THE PERKS OF BEING A WALLFLOWER

Expectations were…well…it’s better to say hopes instead of expectations to be perfectly accurate.  Hopes for this movie adaptation were high because I have read this novel twice in the last few months.

It’s as unusual for me to read a novel twice as to see a film twice in the theaters (last time I did that was The Secret in Their Eyes).  In this case, it was an unusual circumstance that led me to read it twice, but nonetheless I knew the book fairly well going into the screening.

I’ve always maintained that books and movies are separate stories that should be judged individually and on their own merits, but it is hard to totally perfect the separation, especially when the time between reading a print text and “reading” a film text is so slight.

The result?

I like them both, though they are quite different in tone.  The book is more intellectual, and the movie is a little sweeter.  Stephen Chbosky wrote the novel, adapted it into the screenplay, and directed the film version of The Perks of Being a Wallflower.

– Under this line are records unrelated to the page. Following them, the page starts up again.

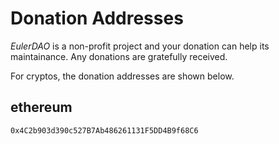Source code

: # Donation Addresses

*EulerDAO* is a non-profit project and your donation can help its maintainance. Any donations are gratefully received.

For cryptos, the donation addresses are shown below.

## ethereum

`0x4C2b903d390c527B7Ab486261131F5DD4B9f68C6`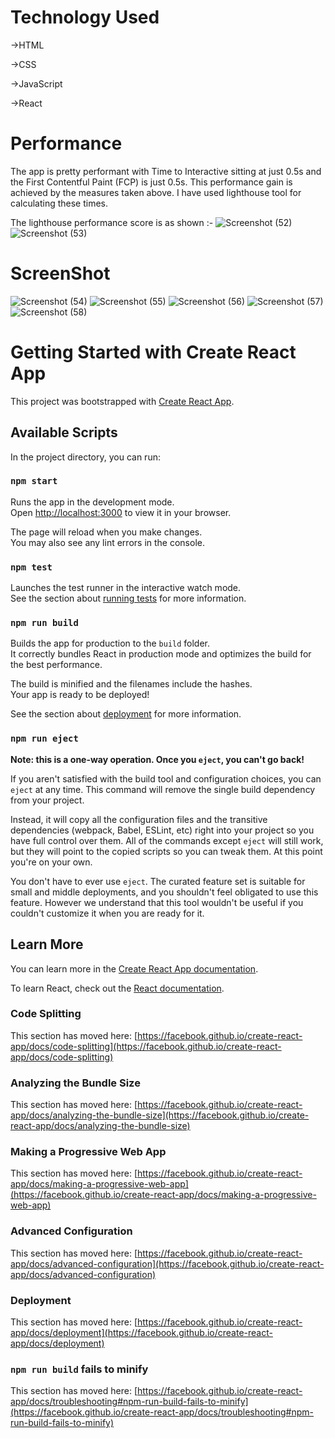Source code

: # Technology Used
->HTML

->CSS

->JavaScript

->React

# Performance
The app is pretty performant with Time to Interactive sitting at just 0.5s and the First Contentful Paint (FCP) is just 0.5s. This performance gain is achieved by the measures taken above. I have used lighthouse tool for calculating these times.

The lighthouse performance score is as shown :-
![Screenshot (52)](https://user-images.githubusercontent.com/63156944/167694281-61bbd076-b5ca-420b-9142-d71a06315525.png)
![Screenshot (53)](https://user-images.githubusercontent.com/63156944/167694286-ec22e0d3-c7e1-486d-ad5f-6d43e41cd495.png)

# ScreenShot
![Screenshot (54)](https://user-images.githubusercontent.com/63156944/167694399-9898ad25-9073-44fd-8a11-0e3310b24dc5.png)
![Screenshot (55)](https://user-images.githubusercontent.com/63156944/167694406-8c43df9d-e7c3-42e3-bbca-26cfe0c3691e.png)
![Screenshot (56)](https://user-images.githubusercontent.com/63156944/167842145-811dfcfc-1a74-4a6c-9434-e76d78e25776.png)
![Screenshot (57)](https://user-images.githubusercontent.com/63156944/167791840-ac6dcbc6-fd7f-4d81-a218-a58bfe23a274.png)
![Screenshot (58)](https://user-images.githubusercontent.com/63156944/167791854-e49b39db-1c36-42e1-992d-54cd9eb4371e.png)



# Getting Started with Create React App

This project was bootstrapped with [Create React App](https://github.com/facebook/create-react-app).

## Available Scripts

In the project directory, you can run:

### `npm start`

Runs the app in the development mode.\
Open [http://localhost:3000](http://localhost:3000) to view it in your browser.

The page will reload when you make changes.\
You may also see any lint errors in the console.

### `npm test`

Launches the test runner in the interactive watch mode.\
See the section about [running tests](https://facebook.github.io/create-react-app/docs/running-tests) for more information.

### `npm run build`

Builds the app for production to the `build` folder.\
It correctly bundles React in production mode and optimizes the build for the best performance.

The build is minified and the filenames include the hashes.\
Your app is ready to be deployed!

See the section about [deployment](https://facebook.github.io/create-react-app/docs/deployment) for more information.

### `npm run eject`

**Note: this is a one-way operation. Once you `eject`, you can't go back!**

If you aren't satisfied with the build tool and configuration choices, you can `eject` at any time. This command will remove the single build dependency from your project.

Instead, it will copy all the configuration files and the transitive dependencies (webpack, Babel, ESLint, etc) right into your project so you have full control over them. All of the commands except `eject` will still work, but they will point to the copied scripts so you can tweak them. At this point you're on your own.

You don't have to ever use `eject`. The curated feature set is suitable for small and middle deployments, and you shouldn't feel obligated to use this feature. However we understand that this tool wouldn't be useful if you couldn't customize it when you are ready for it.

## Learn More

You can learn more in the [Create React App documentation](https://facebook.github.io/create-react-app/docs/getting-started).

To learn React, check out the [React documentation](https://reactjs.org/).

### Code Splitting

This section has moved here: [https://facebook.github.io/create-react-app/docs/code-splitting](https://facebook.github.io/create-react-app/docs/code-splitting)

### Analyzing the Bundle Size

This section has moved here: [https://facebook.github.io/create-react-app/docs/analyzing-the-bundle-size](https://facebook.github.io/create-react-app/docs/analyzing-the-bundle-size)

### Making a Progressive Web App

This section has moved here: [https://facebook.github.io/create-react-app/docs/making-a-progressive-web-app](https://facebook.github.io/create-react-app/docs/making-a-progressive-web-app)

### Advanced Configuration

This section has moved here: [https://facebook.github.io/create-react-app/docs/advanced-configuration](https://facebook.github.io/create-react-app/docs/advanced-configuration)

### Deployment

This section has moved here: [https://facebook.github.io/create-react-app/docs/deployment](https://facebook.github.io/create-react-app/docs/deployment)

### `npm run build` fails to minify

This section has moved here: [https://facebook.github.io/create-react-app/docs/troubleshooting#npm-run-build-fails-to-minify](https://facebook.github.io/create-react-app/docs/troubleshooting#npm-run-build-fails-to-minify)
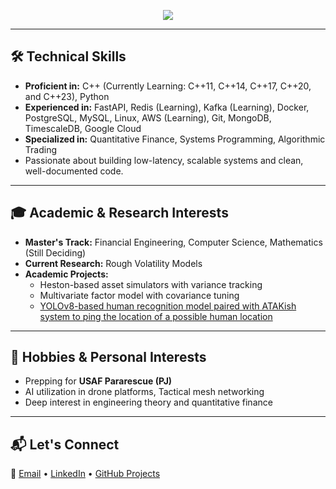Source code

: <p align="center">
  <a href="https://skillicons.dev">
    <img src="https://skillicons.dev/icons?i=cpp,python,docker,fastapi,redis,kafka,postgres,mysql,linux,git,matlab" />
  </a>
</p>

---

## 🛠️ Technical Skills

- **Proficient in:** C++ (Currently Learning: C++11, C++14, C++17, C++20, and C++23), Python
- **Experienced in:** FastAPI, Redis (Learning), Kafka (Learning), Docker, PostgreSQL, MySQL, Linux, AWS (Learning), Git, MongoDB, TimescaleDB, Google Cloud
- **Specialized in:** Quantitative Finance, Systems Programming, Algorithmic Trading  
- Passionate about building low-latency, scalable systems and clean, well-documented code.

---

## 🎓 Academic & Research Interests

- **Master's Track:** Financial Engineering, Computer Science, Mathematics (Still Deciding)  
- **Current Research:** Rough Volatility Models
- **Academic Projects:**  
  - Heston-based asset simulators with variance tracking  
  - Multivariate factor model with covariance tuning
  - [YOLOv8-based human recognition model paired with ATAKish system to ping the location of a possible human location](https://www.fau.edu/engineering/senior-design/projects/spring2025/intelligent-autonomous-drone-aid-delivery-system-minimal-human-intervention/)

---

## 🎯 Hobbies & Personal Interests

- Prepping for **USAF Pararescue (PJ)**
- AI utilization in drone platforms, Tactical mesh networking  
- Deep interest in engineering theory and quantitative finance

---

## 📬 Let's Connect

📧 [Email](mailto:kennnguyendev@gmail.com) • [LinkedIn](https://www.linkedin.com/in/kennethnguyen2025/) • [GitHub Projects](https://github.com/KennNguyen)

The novel is structured around letters that the protagonist, an awkward but brilliant boy beginning high school, writes to an unknown recipient.  Charlie has endured trauma, and the letters document his first year of high school with its attendant ups and downs as he struggles to find his place.

Logan Lerman brings a sensibility to Charlie that – I believe – makes the boy more believable than the character seems in the novel.  All of the performances are strong, but standouts are Lerman, Ezra Miller as Patrick, Emma Watson as Sam, and Mae Whitman as Mary Elizabeth.

There is little point in discussing the plot.  This is a coming of age story.  It is familiar to all of us either because parts of it reflect our own experiences or the experiences of our friends.

This should not be read as a criticism, however.  When such stories are told well, they resonate with us no matter what our age, and this story is told well both in written form and in visual form.

A note about the visuals – I love the way this film looks because it is so fitting to the story.  The production design is real enough to feel authentic but not overdone with “look at me” nods to period.  The cinematography is a little grainy and a little soft, just like a memory.  The shallow depth of field emphasizes the characters and their feelings instead of the period props and settings.

That look matches the context of youth when fitting in seems the most important goal to teenagers, and feelings have an intensity that has yet to be tempered by time and experience.

The Perks of Being a Wallflower looks like nostalgia but feels like survival.